• Work instruction: Check every line of the data for the word "Overview", and copy those that have it.

• Source records:
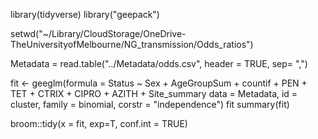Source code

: library(tidyverse)
library("geepack")

setwd("~/Library/CloudStorage/OneDrive-TheUniversityofMelbourne/NG_transmission/Odds_ratios")

Metadata = read.table("../Metadata/odds.csv", header = TRUE, sep= ",")

fit <- geeglm(formula = Status ~ Sex + AgeGroupSum + countif + PEN + TET +
                CTRIX + CIPRO + AZITH + Site_summary
               data = Metadata, 
               id = cluster, 
               family = binomial, 
               corstr = "independence")
fit
summary(fit)

broom::tidy(x = fit, exp=T, conf.int = TRUE)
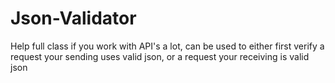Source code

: # Json-Validator

Help full class if you work with API's a lot, can be used to either first verify a request your sending uses valid json, or a request your receiving is valid json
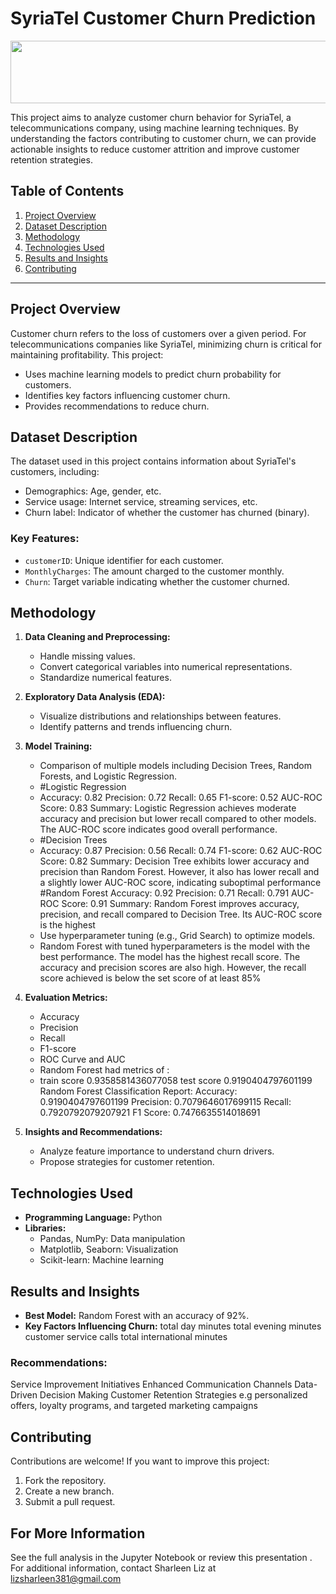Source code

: # SyriaTel Customer Churn Prediction
<img src="C:\Users\Administrator\Documents\Flatiron\Phase_3\project\Customer-Churn.png" width="1200" height="100" />

This project aims to analyze customer churn behavior for SyriaTel, a telecommunications company, using machine learning techniques. By understanding the factors contributing to customer churn, we can provide actionable insights to reduce customer attrition and improve customer retention strategies.

## Table of Contents

1. [Project Overview](#project-overview)
2. [Dataset Description](#dataset-description)
3. [Methodology](#methodology)
4. [Technologies Used](#technologies-used)
5. [Results and Insights](#results-and-insights)
7. [Contributing](#contributing)

---

## Project Overview
Customer churn refers to the loss of customers over a given period. For telecommunications companies like SyriaTel, minimizing churn is critical for maintaining profitability. This project:

- Uses machine learning models to predict churn probability for customers.
- Identifies key factors influencing customer churn.
- Provides recommendations to reduce churn.
## Dataset Description

The dataset used in this project contains information about SyriaTel's customers, including:

- Demographics: Age, gender, etc.
- Service usage: Internet service, streaming services, etc.
- Churn label: Indicator of whether the customer has churned (binary).

### Key Features:
- `customerID`: Unique identifier for each customer.
- `MonthlyCharges`: The amount charged to the customer monthly.
- `Churn`: Target variable indicating whether the customer churned.

## Methodology

1. **Data Cleaning and Preprocessing:**
   - Handle missing values.
   - Convert categorical variables into numerical representations.
   - Standardize numerical features.

2. **Exploratory Data Analysis (EDA):**
   - Visualize distributions and relationships between features.
   - Identify patterns and trends influencing churn.
3. **Model Training:**
   - Comparison of multiple models including Decision Trees, Random Forests, and Logistic Regression.
   - #Logistic Regression
   -    Accuracy: 0.82 Precision: 0.72 Recall: 0.65 F1-score: 0.52 AUC-ROC Score: 0.83 Summary: Logistic Regression achieves moderate accuracy and precision but lower recall compared 
         to other models. The AUC-ROC score indicates good overall performance.
   - #Decision Trees
   -    Accuracy: 0.87 Precision: 0.56 Recall: 0.74 F1-score: 0.62 AUC-ROC Score: 0.82 Summary: Decision Tree exhibits lower accuracy and precision than Random Forest. However, it also 
        has lower recall and a slightly lower AUC-ROC score, indicating suboptimal performance
     #Random Forest
        Accuracy: 0.92 Precision: 0.71 Recall: 0.791 AUC-ROC Score: 0.91 Summary: Random Forest improves accuracy, precision, and recall compared to Decision Tree. Its AUC-ROC score is 
        the highest
   - Use hyperparameter tuning (e.g., Grid Search) to optimize models.
   -    Random Forest with tuned hyperparameters is the model with the best performance. The model has the highest recall score. The accuracy and precision scores are also high. 
        However, the recall score achieved is below the set score of at least 85%
4. **Evaluation Metrics:**
   - Accuracy
   - Precision
   - Recall
   - F1-score
   - ROC Curve and AUC
   - Random Forest had metrics of :
   -   train score  0.9358581436077058
       test score  0.9190404797601199
       Random Forest Classification Report:
       Accuracy:  0.9190404797601199
       Precision:  0.7079646017699115
       Recall:  0.7920792079207921
       F1 Score:  0.7476635514018691

5. **Insights and Recommendations:**
   - Analyze feature importance to understand churn drivers.
   - Propose strategies for customer retention.

## Technologies Used

- **Programming Language:** Python
- **Libraries:**
  - Pandas, NumPy: Data manipulation
  - Matplotlib, Seaborn: Visualization
  - Scikit-learn: Machine learning

## Results and Insights

- **Best Model:** Random Forest with an accuracy of 92%.
- **Key Factors Influencing Churn:**
  total day minutes
  total evening minutes
  customer service calls
  total international minutes


### Recommendations:
 Service Improvement Initiatives
 Enhanced Communication Channels
 Data-Driven Decision Making
 Customer Retention Strategies e.g personalized offers, loyalty programs, and targeted marketing campaigns


## Contributing

Contributions are welcome! If you want to improve this project:

1. Fork the repository.
2. Create a new branch.
3. Submit a pull request.

## For More Information
See the full analysis in the Jupyter Notebook or review this presentation . For additional information, contact Sharleen Liz at lizsharleen381@gmail.com


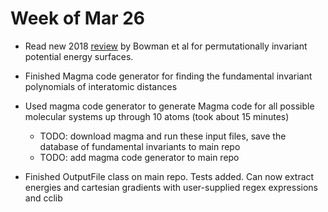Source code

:# Week of Mar 26

* Read new 2018 [review](https://www.annualreviews.org/doi/abs/10.1146/annurev-physchem-050317-021139) by Bowman et al for permutationally invariant potential energy surfaces.

* Finished Magma code generator for finding the fundamental invariant polynomials of interatomic distances 

* Used magma code generator to generate Magma code for all possible molecular systems up through 10 atoms (took about 15 minutes)
    - TODO: download magma and run these input files, save the database of fundamental invariants to main repo
    - TODO: add magma code generator to main repo 

* Finished OutputFile class on main repo. Tests added. Can now extract energies and cartesian gradients with user-supplied regex expressions and cclib
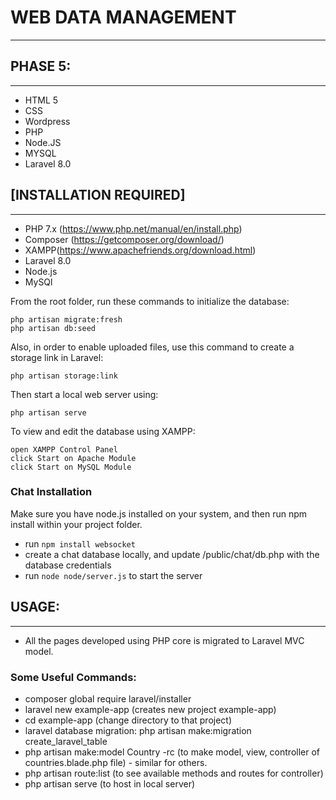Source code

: # WEB DATA MANAGEMENT
***

## PHASE 5:
***
* HTML 5
* CSS 
* Wordpress
* PHP
* Node.JS
* MYSQL
* Laravel 8.0

## [INSTALLATION REQUIRED]
***
 * PHP 7.x (https://www.php.net/manual/en/install.php)
 * Composer (https://getcomposer.org/download/)
 * XAMPP(https://www.apachefriends.org/download.html)
 * Laravel 8.0
 * Node.js
 * MySQl

From the root folder, run these commands to initialize the database:

    php artisan migrate:fresh
    php artisan db:seed

Also, in order to enable uploaded files, use this command to create a storage link in Laravel:

    php artisan storage:link

Then start a local web server using:

    php artisan serve

To view and edit the database using XAMPP:

    open XAMPP Control Panel
    click Start on Apache Module
    click Start on MySQL Module

### Chat Installation

Make sure you have node.js installed on your system, and then run npm install within your project folder.

 * run `npm install websocket`
 * create a chat database locally, and update /public/chat/db.php with the database credentials
 * run `node node/server.js` to start the server

## USAGE:
***
* All the pages developed using PHP core is migrated to Laravel MVC model.
### Some Useful Commands:
* composer global require laravel/installer
* laravel new example-app (creates new project example-app)
* cd example-app (change directory to that project)
* laravel database migration: php artisan make:migration create_laravel_table
* php artisan make:model Country -rc (to make model, view, controller of countries.blade.php file) - similar for others.
* php artisan route:list (to see available methods and routes for controller)
* php artisan serve (to host in local server)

• Task answer:
1. [Project Overview](#project-overview)
## Project Overview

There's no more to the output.